At moments like that, ”Fahrenheit 9/11” offers a catharsis for the audience. Dazzlingly assembled, at once reckless and insightful, the movie filters the actions of the Bush administration through a nose-thumbing outrage that might have been irresponsible if Moore’s own words weren’t girded by images that spoke 1,000 more. Watching ”Fahrenheit 9/11,” you may find yourself rejecting one line of attack (like, say, Moore’s opening salvo about the Republicans stealing the election), chuckling at an irresistible cheap shot like clips of Bush on his ranch set to the Go-Go’s’ ”Vacation,” and responding to such richly evocative gambits as the movie following two Marine recruiters who seek out a working-class shopping mall to prowl for new enlistees. When the filmmaker hits the streets of Washington himself, wandering up to random congressmen to ask if they’d consider sending their own children to fight in the Iraq war, you’re reminded of how Michael Moore dramatizes, in a way no one else can touch, the distance and hypocrisy of power.
”Fahrenheit 9/11” sharpens the focus on power, and it reveals the cataclysm of Iraq – the blood and the turmoil, the hidden doubts of the soldiers – in a way that makes the official news coverage look like a dryly censored press release. At times, I felt moved and manipulated at the same moment, notably when Moore interviews Lila Lipscomb, a Flint woman whose son was killed in Iraq. Her tears and anger bring the war home, yet Moore won’t let go. He follows Lipscomb to Washington and films her in front of the White House, where she gets into a shouting match with a woman on the street. The mix of grief and showboating reduces Moore’s empathy to a thin parody of empathy.
Moore portrays the Bush era as a series of sinister forces run rampant, with a puppet firebreather in charge. Yet what, according to the movie, is the essence of the administration’s corruption? That it used 9/11 as an excuse to increase oil profits? To frighten all Americans into giving up their freedom? To keep the workingman down? As analysis, ”Fahrenheit 9/11” is mostly a smash-and-grab polemic. It’s less cogent or searching than Moore’s ”Bowling for Columbine,” which looked at one issue – gun violence – from every angle, until Moore had surprised himself with what he discovered. In ”Fahrenheit 9/11,” Moore makes the devastating point that the attempt to hunt down Osama bin Laden in Afghanistan wasn’t as all-out as it pretended to be. Many more troops could have been deployed.

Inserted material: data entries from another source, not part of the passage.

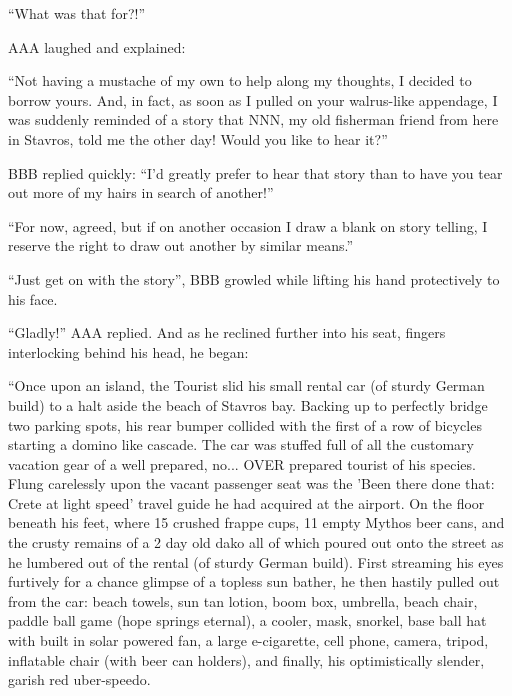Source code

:\documentclass[10pt,twoside,openright]{memoir}
\begin{document}
``What was that for?!''

AAA laughed and explained:

``Not having a mustache of my own to help along my thoughts, I decided to borrow yours. And, in fact, as soon as I pulled on your walrus-like appendage, I was suddenly reminded of a story that NNN, my old fisherman friend from here in Stavros, told me the other day! Would you like to hear it?''

BBB replied quickly: ``I'd greatly prefer to hear that story than to have you tear out more of my hairs in search of another!''

``For now, agreed, but if on another occasion I draw a blank on story telling, I reserve the right to draw out another by similar means.''

``Just get on with the story'', BBB growled while lifting his hand protectively to his face.

``Gladly!'' AAA replied. And as he reclined further into his seat, fingers interlocking behind his head, he began:

``Once upon an island, the Tourist slid his small rental car (of sturdy German build) to a halt aside the beach of Stavros bay. Backing up to perfectly bridge two parking spots, his rear bumper collided with the first of a row of bicycles starting a domino like cascade. The car was stuffed full of all the customary vacation gear of a well prepared, no... OVER prepared tourist of his species. Flung carelessly upon the vacant passenger seat was the 'Been there done that: Crete at light speed' travel guide he had acquired at the airport. On the floor beneath his feet, where 15 crushed frappe cups, 11 empty Mythos beer cans, and the crusty remains of a 2 day old dako all of which poured out onto the street as he lumbered out of the rental (of sturdy German build). First streaming his eyes furtively for a chance glimpse of a topless sun bather, he then hastily pulled out from the car: beach towels, sun tan lotion, boom box, umbrella, beach chair, paddle ball game (hope springs eternal), a cooler, mask, snorkel, base ball hat with built in solar powered fan, a large e-cigarette, cell phone, camera, tripod, inflatable chair (with beer can holders), and finally, his optimistically slender, garish red uber-speedo.
\end{document}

Yet the scandalous explanation for this strategic botch – that the administration was holding back for the war in Iraq, already in the planning stages – is never even mentioned in the movie. Where to locate that ultimate damning analysis? Why, in any one of the countless TV interviews given by Richard Clarke more than two months ago.
”Fahrenheit 9/11” creates as much heat as it does light. Moore, however, does pull together the last four years by filtering them through the prism of Bush’s personality. He gets you to connect the theatrical snigger that’s meant to look manly but, instead, telegraphs a cushy insularity; the overreliance on others to stake out decisions; and, finally, the application of the slacker mind-set to warfare by the substitution of an easy target (Iraq) for a hard one (al-Qaeda). Scalding and glib, derisive yet impassioned, ”Fahrenheit 9/11” is highly resonant Bush-bashing, since the President does most of the work for it. The film depicts the war on terror as run by a man who turns taking a stand into the ultimate form of role playing.